(Source records)
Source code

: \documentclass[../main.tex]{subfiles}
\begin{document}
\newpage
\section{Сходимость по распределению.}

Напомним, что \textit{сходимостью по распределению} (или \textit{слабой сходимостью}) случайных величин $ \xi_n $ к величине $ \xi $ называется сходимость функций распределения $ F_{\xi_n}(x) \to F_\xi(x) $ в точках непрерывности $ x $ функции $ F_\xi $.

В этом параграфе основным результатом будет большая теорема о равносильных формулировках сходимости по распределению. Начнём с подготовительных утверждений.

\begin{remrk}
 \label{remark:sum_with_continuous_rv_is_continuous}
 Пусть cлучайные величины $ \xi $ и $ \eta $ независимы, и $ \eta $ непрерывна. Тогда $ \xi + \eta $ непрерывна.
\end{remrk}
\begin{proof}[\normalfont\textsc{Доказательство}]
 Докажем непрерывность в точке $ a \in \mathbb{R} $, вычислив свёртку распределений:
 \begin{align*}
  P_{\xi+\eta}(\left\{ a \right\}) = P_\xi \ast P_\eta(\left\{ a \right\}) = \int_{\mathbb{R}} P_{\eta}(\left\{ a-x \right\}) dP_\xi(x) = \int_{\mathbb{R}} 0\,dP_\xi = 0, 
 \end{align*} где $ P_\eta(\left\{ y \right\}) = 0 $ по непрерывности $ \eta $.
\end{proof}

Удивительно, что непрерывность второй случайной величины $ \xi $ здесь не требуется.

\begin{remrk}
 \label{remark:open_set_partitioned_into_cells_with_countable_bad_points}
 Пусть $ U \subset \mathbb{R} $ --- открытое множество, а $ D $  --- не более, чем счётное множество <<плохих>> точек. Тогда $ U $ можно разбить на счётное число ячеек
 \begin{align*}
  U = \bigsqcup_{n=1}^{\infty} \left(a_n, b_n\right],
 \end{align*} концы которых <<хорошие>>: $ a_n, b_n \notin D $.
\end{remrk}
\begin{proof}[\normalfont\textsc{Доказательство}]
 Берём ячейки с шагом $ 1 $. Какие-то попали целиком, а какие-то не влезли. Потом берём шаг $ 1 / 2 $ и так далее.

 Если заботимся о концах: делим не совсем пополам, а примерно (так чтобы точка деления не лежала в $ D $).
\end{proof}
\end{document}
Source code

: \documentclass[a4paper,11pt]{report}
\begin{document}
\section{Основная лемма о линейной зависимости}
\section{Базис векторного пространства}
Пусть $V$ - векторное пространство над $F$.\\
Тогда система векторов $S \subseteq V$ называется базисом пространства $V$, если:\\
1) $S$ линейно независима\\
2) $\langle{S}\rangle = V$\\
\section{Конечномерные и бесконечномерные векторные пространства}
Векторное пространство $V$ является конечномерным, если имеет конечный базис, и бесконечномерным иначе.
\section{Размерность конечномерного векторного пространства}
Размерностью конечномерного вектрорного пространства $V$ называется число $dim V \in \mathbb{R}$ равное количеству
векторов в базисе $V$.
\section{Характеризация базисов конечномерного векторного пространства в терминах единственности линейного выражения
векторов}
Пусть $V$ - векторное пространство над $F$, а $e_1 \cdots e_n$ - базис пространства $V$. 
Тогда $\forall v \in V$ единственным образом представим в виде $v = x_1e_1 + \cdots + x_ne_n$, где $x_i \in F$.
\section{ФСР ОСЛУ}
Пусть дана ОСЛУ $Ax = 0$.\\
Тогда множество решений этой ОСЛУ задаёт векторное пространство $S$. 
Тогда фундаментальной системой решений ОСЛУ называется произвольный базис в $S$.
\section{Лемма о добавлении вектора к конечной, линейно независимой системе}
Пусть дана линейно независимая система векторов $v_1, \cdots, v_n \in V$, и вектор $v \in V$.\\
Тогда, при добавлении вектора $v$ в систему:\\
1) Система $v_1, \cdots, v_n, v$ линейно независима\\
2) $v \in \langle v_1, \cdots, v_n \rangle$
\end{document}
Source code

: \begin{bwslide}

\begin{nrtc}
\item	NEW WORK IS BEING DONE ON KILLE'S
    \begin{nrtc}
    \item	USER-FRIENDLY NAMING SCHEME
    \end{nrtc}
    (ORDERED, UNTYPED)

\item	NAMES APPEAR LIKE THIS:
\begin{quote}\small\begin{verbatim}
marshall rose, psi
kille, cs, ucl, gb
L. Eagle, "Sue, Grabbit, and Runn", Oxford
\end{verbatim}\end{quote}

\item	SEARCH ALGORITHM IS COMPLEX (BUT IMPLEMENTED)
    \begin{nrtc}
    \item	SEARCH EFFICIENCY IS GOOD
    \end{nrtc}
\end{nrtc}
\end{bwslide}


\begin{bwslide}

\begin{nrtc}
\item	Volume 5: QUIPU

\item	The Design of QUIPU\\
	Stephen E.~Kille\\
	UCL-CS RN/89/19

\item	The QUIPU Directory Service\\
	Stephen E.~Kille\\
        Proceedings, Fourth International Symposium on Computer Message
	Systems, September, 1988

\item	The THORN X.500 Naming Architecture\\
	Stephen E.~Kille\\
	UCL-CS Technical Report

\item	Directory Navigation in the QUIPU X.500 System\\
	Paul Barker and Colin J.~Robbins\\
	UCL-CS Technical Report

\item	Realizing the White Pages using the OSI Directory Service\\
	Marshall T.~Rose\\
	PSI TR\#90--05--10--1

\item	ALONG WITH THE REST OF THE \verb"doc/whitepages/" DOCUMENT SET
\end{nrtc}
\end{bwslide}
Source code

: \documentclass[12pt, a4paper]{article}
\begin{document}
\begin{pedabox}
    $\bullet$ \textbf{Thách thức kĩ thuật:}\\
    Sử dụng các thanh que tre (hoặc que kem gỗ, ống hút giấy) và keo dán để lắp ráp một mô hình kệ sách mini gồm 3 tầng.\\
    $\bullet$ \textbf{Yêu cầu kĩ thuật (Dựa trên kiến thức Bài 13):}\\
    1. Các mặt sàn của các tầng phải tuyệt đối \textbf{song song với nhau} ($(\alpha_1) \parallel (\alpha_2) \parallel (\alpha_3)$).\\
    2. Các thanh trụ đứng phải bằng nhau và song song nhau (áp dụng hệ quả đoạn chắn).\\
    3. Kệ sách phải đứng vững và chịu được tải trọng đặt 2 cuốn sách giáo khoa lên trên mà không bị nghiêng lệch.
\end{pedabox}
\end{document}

Assigned task:
Across all the entries above, how many lines hold the word "называется"? Answer with the number only.

Written answer:
4